--- Source material Enclosed Below ---
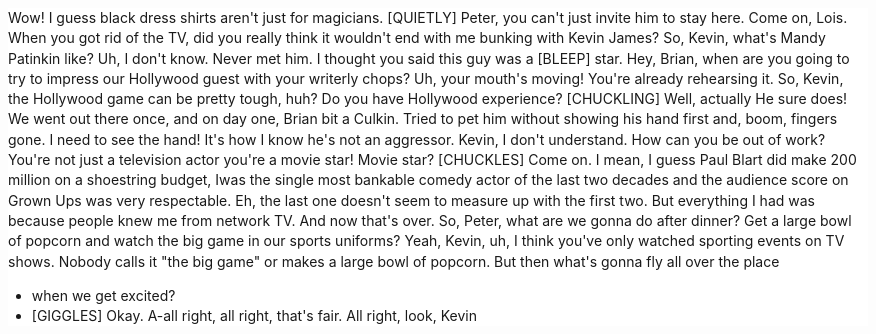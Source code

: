 Wow! I guess black dress
shirts aren't just for magicians.
[QUIETLY] Peter, you can't
just invite him to stay here.
Come on, Lois. When
you got rid of the TV,
did you really think it wouldn't end
with me bunking with Kevin James?
So, Kevin, what's Mandy Patinkin like?
Uh, I don't know. Never met him.
I thought you said this
guy was a [BLEEP] star.
Hey, Brian, when are you
going to try to impress
our Hollywood guest
with your writerly chops?
Uh, your mouth's moving!
You're already rehearsing it.
So, Kevin, the Hollywood
game can be pretty tough, huh?
Do you have Hollywood experience?
[CHUCKLING] Well, actually
He sure does! We went out there once,
and on day one, Brian bit a Culkin.
Tried to pet him without
showing his hand first
and, boom, fingers gone.
I need to see the hand!
It's how I know he's not an aggressor.
Kevin, I don't understand.
How can you be out of work?
You're not just a television actor
you're a movie star!
Movie star? [CHUCKLES] Come on.
I mean, I guess Paul
Blart did make 200 million
on a shoestring budget,
Iwas the single
most bankable comedy actor
of the last two decades
and the audience score on Grown
Ups was very respectable.
Eh, the last one doesn't seem
to measure up with the first two.
But everything I had was because
people knew me from network TV.
And now that's over.
So, Peter, what are we
gonna do after dinner?
Get a large bowl of popcorn
and watch the big game
in our sports uniforms?
Yeah, Kevin, uh, I think
you've only watched
sporting events on TV shows.
Nobody calls it "the big game"
or makes a large bowl of popcorn.
But then what's gonna
fly all over the place
- when we get excited?
- [GIGGLES]
Okay. A-all right,
all right, that's fair.
All right, look, Kevin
--- End of Enclosed Source material ---
Starting with the line above that holds "Eh, the last one doesn't seem" and stopping with the line that holds "or makes a large bowl of popcorn.", reproduce each line exactly, omitting all other lines.

Eh, the last one doesn't seem
to measure up with the first two.
But everything I had was because
people knew me from network TV.
And now that's over.
So, Peter, what are we
gonna do after dinner?
Get a large bowl of popcorn
and watch the big game
in our sports uniforms?
Yeah, Kevin, uh, I think
you've only watched
sporting events on TV shows.
Nobody calls it "the big game"
or makes a large bowl of popcorn.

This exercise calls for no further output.